# suitable router for leigh jigs



## gary hopkinson (Jan 3, 2011)

I have just watched the excellent DVD from Leigh on their range of dove tail jigs. i had hoped there would be a section on router selection- plunger or fixed, recommended HP, etc. 

For use on a jig, it seems a fixed base , and not a plunger, would be best. I was prepared to buy a 1650-2000w router, but suspect the DVD demonstration was done with something smaller (and lighter)

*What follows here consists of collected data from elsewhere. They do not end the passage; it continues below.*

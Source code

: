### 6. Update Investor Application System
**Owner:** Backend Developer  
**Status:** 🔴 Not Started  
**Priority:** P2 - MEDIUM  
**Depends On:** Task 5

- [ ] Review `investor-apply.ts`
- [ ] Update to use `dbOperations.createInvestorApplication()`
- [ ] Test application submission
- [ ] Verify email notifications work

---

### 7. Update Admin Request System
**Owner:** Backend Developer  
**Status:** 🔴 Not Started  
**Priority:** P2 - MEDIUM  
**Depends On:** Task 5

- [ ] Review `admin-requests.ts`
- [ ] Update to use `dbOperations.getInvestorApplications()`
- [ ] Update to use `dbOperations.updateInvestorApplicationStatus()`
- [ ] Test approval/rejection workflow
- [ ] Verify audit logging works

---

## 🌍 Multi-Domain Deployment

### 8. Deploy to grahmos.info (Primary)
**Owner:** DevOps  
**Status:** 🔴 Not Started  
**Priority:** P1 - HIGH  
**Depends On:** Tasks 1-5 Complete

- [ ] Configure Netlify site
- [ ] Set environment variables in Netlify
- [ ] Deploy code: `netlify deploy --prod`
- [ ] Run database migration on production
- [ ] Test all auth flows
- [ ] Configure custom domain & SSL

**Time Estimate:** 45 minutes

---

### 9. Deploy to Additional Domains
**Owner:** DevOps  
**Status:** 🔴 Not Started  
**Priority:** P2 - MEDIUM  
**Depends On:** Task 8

I would appreciate some advice on a suitable selection for a router to making small pieces of furniture, max 30mm thick, shelving/drawers/cabinetry using a jig similiar to the leigh super jig.

many thanks
Gary


----------



## jlord (Nov 16, 2009)

Hi Gary,
I use fixed base routers for dovetails. One less area of movement that could ruin a joint.


----------



## xplorx4 (Dec 1, 2008)

Fixed base, 2-2.5HP. I use a Craftsman and/or a DeWALT 618. If you are getting a new router get the combo.


----------



## walowan (Jan 21, 2011)

I use my 690 PC with the plunge base mostly just because it's too much trouble to change bases. I just bought a new 2.5 hp PC fixed base which I'll probably use from now on. Here's my setup:


----------



## CharleyL (Feb 28, 2009)

A relatively light fixed base router works best for dovetails and a plunge base works best for M/T work. I have both the Leigh D4R and the PRO FMT jig and have tried several sizes and brands of routers on each, but have settled on the DeWalt 618 with both the fixed and plunge bases as the best overall router for these jigs. The plunge base works best for use with the FMT and the fixed base works best with the D4R. Their D handle base also works well for dovetails. Both jigs require you to lift the router on and off frequently, so a light router is desirable, but it should be capable of using 8 mm and 1/2" bits as the 1/4" bits tend to flex too much to cut the joints accurately. The 3 HP routers are way too heavy for this work. Actually, a 1 1/2 hp router would have sufficient power 
for both jigs if it had the right base and 8 mm / 1/2" collet capability.

Charley


----------



## Ralph Barker (Dec 15, 2008)

I use a pair of PC 694s for dovetails - one for the DT bit for the tails, and another for the straight bit for the pins. That way, once I have the depth of cut dialed in, I don't need to change.


----------



## gary hopkinson (Jan 3, 2011)

excellent advice thanks guys- most impressed how this forum works!
regards
Gary


----------



## whofan (Jan 9, 2011)

Don`t know much about dovetail cutting yet. I will tell you the nicest router I ever held is the DeWalt. I don`t know how good of a router it is but it feels great to hold.
Low center for gravity.


----------